Solving AC Homework: e(t),i(t),Ul(t),Ur(t),Uc(t),Urc(t),Url(t)

[builder_user]

I see.Thanks
I've found
Uc(t)=7.7328-16.0384j
Ul(t)=0.0014+0.003j
Ur(t)=0.224+0.108j
e(t)=7.9554-15.92746j
Are the result correct? 'cause I'm not sure...

 

[gneill]

I'll have to re-work the problem; I've lost track of the calculations that I did previously. It may take a while, as I've got several things on the go at the moment. I hope that's okay.

To summarize, you are given a series RLC circuit and an expression for the voltage waveform that exists across the inductor and capacitor combination. The inductor is L = 3mH, the resistor is R = 4 Ω, and the capacitor is C = 200μF. The order of the components seems to change depending upon what voltages are to be calculated.

The current across the series connected LC pair is given to us as:

Ulc = 17.89V*sin(1000(degrees/s)*t - 64 degrees)

You are looking to find the values for the voltage supply e(t), and the voltages across the individual components as well as several (shuffled) component pairs, and the reactive and complex power used by the circuit. Does that about sum it up?

 

[builder_user]

yes.

I've found P
p=e(t)*I*=e(t)*0.027j=0.43+0.216j
P-reactive - - - - - - 0.216 var?
P-active - - - - - - - - - - 0.43 W?

 

[gneill]

Values that I'm seeing (To compare with the values you've calculated):

For:
ω = 1000 deg/sec; φ = -64° ; B = 17.89V; Ulc(t) = B*sin(ωt + φ)
R = 4Ω ; L = 3mH ; C = 200μF

Impedances:
ZL = 52.36 mΩ {milli Ohms}
ZC = -286.48Ω
ZLC = -286.48Ω {ZL + ZC}
Z = 4 - 286.48Ω {Total impedance of series RLC}

Phasors:
Ulc = B(cos(φ) + jsin(φ)) = 7.842 - j16.079 V ; |Ulc| = 17.89V ; Angle: -64°

I = Ulc/ZLC = 0.056 + j0.027 A ; |I| = 62.46 mA ; Angle: 26°

e = I*Z = 8.067 - j15.97 V; |e| = 17.89 V ; Angle: -63.2°

Ul = I*ZL = -1.434 + j2.939 mV ; |Il| = 3.27 mV ; Angle: 116°

Uc = I*ZC = 7.844 - j16.082 V; |Uc| = 17.89 V ; Angle: -64°

Ur = I*R = 0.225 + j0.11 V ; |Ur| = 250 mV ; Angle: 26°

Power:
P = e * conjugate(I) = 0.0156 - j1.117 W ;
|P| = 1.12 VA {Apparent power}
Re(P) = 0.0156 W = ; 15.6 mW {Real power dissipated}
Im(P) = -1.12 VAR {Reactive power -- negative means it's "capacitive" looking - current is leading voltage}

 

[builder_user]

Some of your results are similar to mine but some of them are completely different.
I think your results are correct so I'll use them.

P = e * conjugate(I) = 0.0156 - j1.117 W ;

I can't get this result

 

[gneill]

Some of your results are similar to mine but some of them are completely different.
I think your results are correct so I'll use them.

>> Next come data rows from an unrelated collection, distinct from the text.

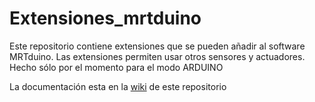 # Extensiones_mrtduino
Este repositorio contiene extensiones que se pueden añadir al software MRTduino. Las extensiones permiten usar otros sensores y actuadores. Hecho sólo por el momento para el modo ARDUINO

La documentación esta en la [wiki](https://github.com/logix5/Extensiones_mrtduino/wiki) de este repositorio
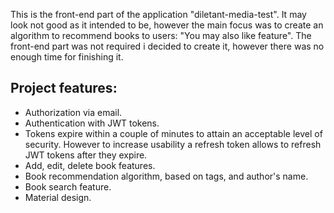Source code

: This is the front-end part of the application "diletant-media-test". It may look not good as it intended to be, however the main focus was to create an algorithm to recommend books to users: "You may also like feature". The front-end part was not required i decided to create it, however there was no enough time for finishing it.

## Project features:
* Authorization via email.
* Authentication with JWT tokens.
* Tokens expire within a couple of minutes to attain an acceptable level of security. However to increase usability a refresh token allows to refresh JWT tokens after they expire.
* Add, edit, delete book features.
* Book recommendation algorithm, based on tags, and author's name.
* Book search feature.
* Material design.
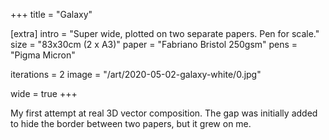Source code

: +++
title = "Galaxy"

[extra]
intro = "Super wide, plotted on two separate papers. Pen for scale."
size = "83x30cm (2 x A3)"
paper = "Fabriano Bristol 250gsm"
pens = "Pigma Micron"

iterations = 2
image = "/art/2020-05-02-galaxy-white/0.jpg"

wide = true
+++

My first attempt at real 3D vector composition. The gap was initially added to hide the border between two papers, but it grew on me.
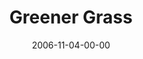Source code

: ---
layout: message
category: message
series: "The Joneses"
title: "Greener Grass"
date: 2006-11-04-00-00
message_id: 44
audio: "http://s3.amazonaws.com/crossroads-media/messages/audio/The_Joneses_01-Greener_Grass_11-05-06_Wells.mp3"
audio-duration: "45:43"
explicit: false
---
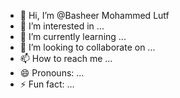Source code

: - 👋 Hi, I’m @Basheer Mohammed Lutf 
- 👀 I’m interested in ...
- 🌱 I’m currently learning ...
- 💞️ I’m looking to collaborate on ...
- 📫 How to reach me ...
- 😄 Pronouns: ...
- ⚡ Fun fact: ...

<!---
BRMDLT/BRMDLT is a ✨ special ✨ repository because its `README.md` (this file) appears on your GitHub profile.
You can click the Preview link to take a look at your changes.
--->
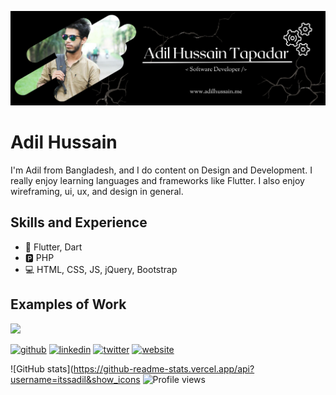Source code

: ![Software Developer](https://github.com/itssadil/itssadil/blob/main/Adil%20Hussain%20Tapadar.png)

# Adil Hussain
I'm Adil from Bangladesh, and I do content on Design and Development. I really enjoy learning languages and frameworks like Flutter. I also enjoy wireframing, ui, ux, and design in general. 

## Skills and Experience
* 📱 Flutter, Dart
* 🅿 PHP
* 💻 HTML, CSS, JS, jQuery, Bootstrap

## Examples of Work
<img src="https://github.com/adriantwarog/adriantwarog/blob/master/covid19.gif" width="512" >


[<img src='https://cdn.jsdelivr.net/npm/simple-icons@3.0.1/icons/github.svg' alt='github' height='40'>](https://github.com/itssadil)  [<img src='https://cdn.jsdelivr.net/npm/simple-icons@3.0.1/icons/linkedin.svg' alt='linkedin' height='40'>](https://www.linkedin.com/in/itss-adil/)  [<img src='https://cdn.jsdelivr.net/npm/simple-icons@3.0.1/icons/twitter.svg' alt='twitter' height='40'>](https://twitter.com/itssAdil)  [<img src='https://cdn.jsdelivr.net/npm/simple-icons@3.0.1/icons/icloud.svg' alt='website' height='40'>](http://adilhussain.me)    

![GitHub stats](https://github-readme-stats.vercel.app/api?username=itssadil&show_icons ![Profile views](https://gpvc.arturio.dev/itssadil)  
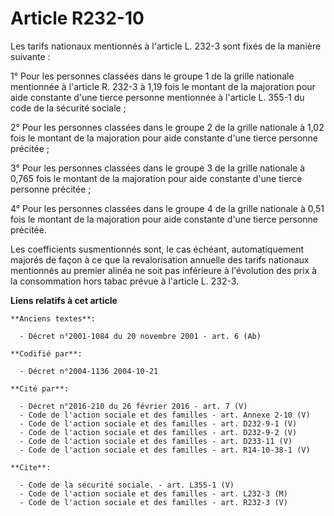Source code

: # Article R232-10

Les tarifs nationaux mentionnés à l'article L. 232-3 sont fixés de la manière suivante :

1° Pour les personnes classées dans le groupe 1 de la grille nationale mentionnée à l'article R. 232-3 à 1,19 fois le montant
de la majoration pour aide constante d'une tierce personne mentionnée à l'article L. 355-1 du code de la sécurité sociale ;

2° Pour les personnes classées dans le groupe 2 de la grille nationale à 1,02 fois le montant de la majoration pour aide
constante d'une tierce personne précitée ;

3° Pour les personnes classées dans le groupe 3 de la grille nationale à 0,765 fois le montant de la majoration pour aide
constante d'une tierce personne précitée ;

4° Pour les personnes classées dans le groupe 4 de la grille nationale à 0,51 fois le montant de la majoration pour aide
constante d'une tierce personne précitée.

Les coefficients susmentionnés sont, le cas échéant, automatiquement majorés de façon à ce que la revalorisation annuelle des
tarifs nationaux mentionnés au premier alinéa ne soit pas inférieure à l'évolution des prix à la consommation hors tabac
prévue à l'article L. 232-3.

**Liens relatifs à cet article**

	**Anciens textes**:

	  - Décret n°2001-1084 du 20 novembre 2001 - art. 6 (Ab)

	**Codifié par**:

	  - Décret n°2004-1136 2004-10-21

	**Cité par**:

	  - Décret n°2016-210 du 26 février 2016 - art. 7 (V)
	  - Code de l'action sociale et des familles - art. Annexe 2-10 (V)
	  - Code de l'action sociale et des familles - art. D232-9-1 (V)
	  - Code de l'action sociale et des familles - art. D232-9-2 (V)
	  - Code de l'action sociale et des familles - art. D233-11 (V)
	  - Code de l'action sociale et des familles - art. R14-10-38-1 (V)

	**Cite**:

	  - Code de la sécurité sociale. - art. L355-1 (V)
	  - Code de l'action sociale et des familles - art. L232-3 (M)
	  - Code de l'action sociale et des familles - art. R232-3 (V)
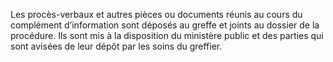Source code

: Les procès-verbaux et autres pièces ou documents réunis au cours du complément d’information sont déposés au greffe et joints au dossier de la procédure.
Ils sont mis à la disposition du ministère public et des parties qui sont avisées de leur dépôt par les soins du greffier.
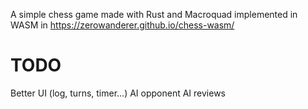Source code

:A simple chess game made with Rust and Macroquad implemented in WASM in https://zerowanderer.github.io/chess-wasm/ 

# TODO
Better UI (log, turns, timer...)
AI opponent
AI reviews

You should check your math to see if you can't arrive at the same results; it's important to be able to work these sorts of problems before things get even more complicated! Besides, you never know, I might have mucked up somewhere!

P = e * conjugate(I) = 0.0156 - j1.117 W ;

I can't get this result

You may need to hang on to more decimal places in your intermediate results.

e = 8.0670 - j15.9699 V
I = 0.0561 + j0.0274 A

e*conj(I) = (8.0670 - j15.9699)*(0.05614 - j0.02738) W

= [8.0670 x 0.05614 - (-15.9699 x -0.02738)] + j[-15.9699 x 0.05614 + 8.0670 x -0.02738]

= [0.4529 - 0.4373] + j[-0.2209 + -0.8966]

= 0.0156 - j1.117

 

[builder_user]

I've already checked it. The core of the problem was accuracy.